PROBLEM REQUIREMENTS – Output, without any change, the listing below from its opening line up to and including the line with "marked by lab-helpers.".

INFORMATION –
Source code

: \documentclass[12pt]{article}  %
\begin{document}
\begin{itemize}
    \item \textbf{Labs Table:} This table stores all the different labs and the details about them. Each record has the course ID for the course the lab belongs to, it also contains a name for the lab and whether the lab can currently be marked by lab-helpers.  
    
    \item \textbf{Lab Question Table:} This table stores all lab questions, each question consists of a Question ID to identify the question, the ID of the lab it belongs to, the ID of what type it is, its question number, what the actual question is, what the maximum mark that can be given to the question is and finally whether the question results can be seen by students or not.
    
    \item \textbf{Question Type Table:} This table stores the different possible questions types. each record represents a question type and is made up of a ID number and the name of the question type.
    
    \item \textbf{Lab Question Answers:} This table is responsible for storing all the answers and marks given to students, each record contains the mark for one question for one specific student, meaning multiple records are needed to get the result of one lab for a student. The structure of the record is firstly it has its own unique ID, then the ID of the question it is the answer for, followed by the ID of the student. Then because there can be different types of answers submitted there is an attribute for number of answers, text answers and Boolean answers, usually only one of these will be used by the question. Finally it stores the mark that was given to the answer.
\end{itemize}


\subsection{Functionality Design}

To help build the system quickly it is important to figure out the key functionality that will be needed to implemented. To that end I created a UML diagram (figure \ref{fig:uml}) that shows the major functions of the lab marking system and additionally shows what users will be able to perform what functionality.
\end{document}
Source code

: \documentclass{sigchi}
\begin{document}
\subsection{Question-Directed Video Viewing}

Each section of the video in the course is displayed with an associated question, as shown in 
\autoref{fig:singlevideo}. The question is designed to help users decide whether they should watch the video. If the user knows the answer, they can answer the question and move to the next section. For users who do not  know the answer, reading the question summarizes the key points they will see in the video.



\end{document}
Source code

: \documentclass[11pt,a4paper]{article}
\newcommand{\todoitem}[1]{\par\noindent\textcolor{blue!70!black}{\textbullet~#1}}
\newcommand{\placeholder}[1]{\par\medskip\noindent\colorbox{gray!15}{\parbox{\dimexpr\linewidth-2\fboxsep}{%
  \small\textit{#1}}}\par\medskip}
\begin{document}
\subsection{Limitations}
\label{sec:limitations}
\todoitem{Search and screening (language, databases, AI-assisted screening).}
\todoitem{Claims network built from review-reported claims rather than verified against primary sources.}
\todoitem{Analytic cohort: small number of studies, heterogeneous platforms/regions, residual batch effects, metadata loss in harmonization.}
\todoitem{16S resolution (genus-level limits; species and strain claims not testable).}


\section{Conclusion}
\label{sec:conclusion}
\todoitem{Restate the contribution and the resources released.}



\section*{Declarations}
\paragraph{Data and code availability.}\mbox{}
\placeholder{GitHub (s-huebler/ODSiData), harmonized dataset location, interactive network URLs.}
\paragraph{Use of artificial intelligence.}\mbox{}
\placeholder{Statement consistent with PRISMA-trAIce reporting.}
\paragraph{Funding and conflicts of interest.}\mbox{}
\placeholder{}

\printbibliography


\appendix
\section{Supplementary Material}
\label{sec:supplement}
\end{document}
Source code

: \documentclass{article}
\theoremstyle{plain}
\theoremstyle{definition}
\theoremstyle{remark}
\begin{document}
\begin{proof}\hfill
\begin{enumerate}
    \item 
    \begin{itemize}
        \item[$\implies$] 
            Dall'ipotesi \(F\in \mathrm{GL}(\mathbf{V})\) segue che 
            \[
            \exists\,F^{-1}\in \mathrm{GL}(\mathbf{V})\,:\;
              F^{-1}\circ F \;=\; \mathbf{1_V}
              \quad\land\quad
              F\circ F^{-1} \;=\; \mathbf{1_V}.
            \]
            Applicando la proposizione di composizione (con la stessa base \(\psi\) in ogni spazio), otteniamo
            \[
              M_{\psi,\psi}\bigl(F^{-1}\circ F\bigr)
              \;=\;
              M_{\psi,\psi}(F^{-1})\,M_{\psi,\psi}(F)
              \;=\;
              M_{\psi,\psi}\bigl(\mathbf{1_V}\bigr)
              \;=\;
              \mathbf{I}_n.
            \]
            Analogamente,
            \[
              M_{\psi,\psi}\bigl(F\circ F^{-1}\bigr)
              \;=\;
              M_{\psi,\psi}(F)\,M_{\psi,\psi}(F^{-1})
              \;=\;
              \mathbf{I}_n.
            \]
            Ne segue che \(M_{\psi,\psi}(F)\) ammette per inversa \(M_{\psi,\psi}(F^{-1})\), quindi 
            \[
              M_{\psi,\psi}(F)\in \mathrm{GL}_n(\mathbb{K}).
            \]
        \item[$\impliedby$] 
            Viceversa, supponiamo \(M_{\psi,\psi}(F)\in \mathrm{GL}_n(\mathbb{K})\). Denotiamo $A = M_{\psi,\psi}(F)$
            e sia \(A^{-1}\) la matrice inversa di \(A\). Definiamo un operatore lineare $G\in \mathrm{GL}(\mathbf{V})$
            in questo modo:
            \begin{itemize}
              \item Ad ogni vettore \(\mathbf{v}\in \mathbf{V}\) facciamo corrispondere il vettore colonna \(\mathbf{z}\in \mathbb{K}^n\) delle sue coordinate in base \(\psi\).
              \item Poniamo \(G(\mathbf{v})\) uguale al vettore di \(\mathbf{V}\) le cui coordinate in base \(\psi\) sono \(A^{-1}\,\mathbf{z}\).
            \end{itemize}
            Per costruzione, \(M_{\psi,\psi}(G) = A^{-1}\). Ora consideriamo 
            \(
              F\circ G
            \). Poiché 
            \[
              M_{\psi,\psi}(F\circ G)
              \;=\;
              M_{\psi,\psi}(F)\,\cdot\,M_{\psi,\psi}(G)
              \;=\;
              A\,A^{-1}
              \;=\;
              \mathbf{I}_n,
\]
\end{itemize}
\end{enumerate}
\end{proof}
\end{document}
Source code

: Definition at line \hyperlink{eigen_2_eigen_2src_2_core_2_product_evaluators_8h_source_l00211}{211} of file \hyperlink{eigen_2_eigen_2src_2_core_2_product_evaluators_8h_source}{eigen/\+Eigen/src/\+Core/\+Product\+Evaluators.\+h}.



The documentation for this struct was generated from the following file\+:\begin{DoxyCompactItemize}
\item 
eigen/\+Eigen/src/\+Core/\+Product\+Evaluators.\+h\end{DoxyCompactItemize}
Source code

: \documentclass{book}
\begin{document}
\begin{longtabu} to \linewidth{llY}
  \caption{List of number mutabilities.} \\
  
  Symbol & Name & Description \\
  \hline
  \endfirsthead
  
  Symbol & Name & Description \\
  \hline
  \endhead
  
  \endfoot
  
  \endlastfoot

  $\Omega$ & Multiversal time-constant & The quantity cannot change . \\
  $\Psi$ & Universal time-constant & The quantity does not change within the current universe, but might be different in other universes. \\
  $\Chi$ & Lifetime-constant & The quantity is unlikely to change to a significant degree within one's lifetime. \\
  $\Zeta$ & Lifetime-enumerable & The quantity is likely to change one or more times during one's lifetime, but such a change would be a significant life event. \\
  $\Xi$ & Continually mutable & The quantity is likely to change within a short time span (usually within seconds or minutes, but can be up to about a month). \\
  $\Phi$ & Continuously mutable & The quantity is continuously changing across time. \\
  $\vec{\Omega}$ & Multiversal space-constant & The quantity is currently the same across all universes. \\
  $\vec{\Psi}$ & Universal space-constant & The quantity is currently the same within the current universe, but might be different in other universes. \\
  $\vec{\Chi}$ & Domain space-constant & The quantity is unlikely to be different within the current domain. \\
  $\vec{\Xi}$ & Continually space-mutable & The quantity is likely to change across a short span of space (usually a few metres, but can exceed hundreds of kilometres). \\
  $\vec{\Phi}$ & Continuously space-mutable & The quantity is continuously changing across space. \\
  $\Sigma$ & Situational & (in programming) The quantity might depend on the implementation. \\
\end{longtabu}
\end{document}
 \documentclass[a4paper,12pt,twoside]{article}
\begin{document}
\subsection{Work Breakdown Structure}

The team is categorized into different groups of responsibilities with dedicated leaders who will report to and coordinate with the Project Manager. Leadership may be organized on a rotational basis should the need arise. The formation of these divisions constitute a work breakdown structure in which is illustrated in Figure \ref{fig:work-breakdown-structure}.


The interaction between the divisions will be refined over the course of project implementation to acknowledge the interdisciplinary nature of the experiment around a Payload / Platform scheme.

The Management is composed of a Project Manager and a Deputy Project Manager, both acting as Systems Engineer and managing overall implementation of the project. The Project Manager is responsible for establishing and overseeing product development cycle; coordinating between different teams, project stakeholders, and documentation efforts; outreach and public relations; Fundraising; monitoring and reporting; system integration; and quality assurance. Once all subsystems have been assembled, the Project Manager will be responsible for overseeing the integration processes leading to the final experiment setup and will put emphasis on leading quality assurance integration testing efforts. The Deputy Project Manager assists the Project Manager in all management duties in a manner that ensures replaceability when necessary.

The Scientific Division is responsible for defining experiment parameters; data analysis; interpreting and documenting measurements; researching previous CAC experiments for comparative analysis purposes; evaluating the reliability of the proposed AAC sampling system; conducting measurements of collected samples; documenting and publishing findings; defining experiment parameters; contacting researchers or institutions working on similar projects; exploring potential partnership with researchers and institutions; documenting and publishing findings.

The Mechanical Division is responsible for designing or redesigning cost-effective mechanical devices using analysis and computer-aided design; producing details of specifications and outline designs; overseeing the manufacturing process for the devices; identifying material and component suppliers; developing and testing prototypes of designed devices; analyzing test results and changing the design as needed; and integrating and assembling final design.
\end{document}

ANSWER AREA –
Source code

: \documentclass[12pt]{article}  %
\begin{document}
\begin{itemize}
    \item \textbf{Labs Table:} This table stores all the different labs and the details about them. Each record has the course ID for the course the lab belongs to, it also contains a name for the lab and whether the lab can currently be marked by lab-helpers.  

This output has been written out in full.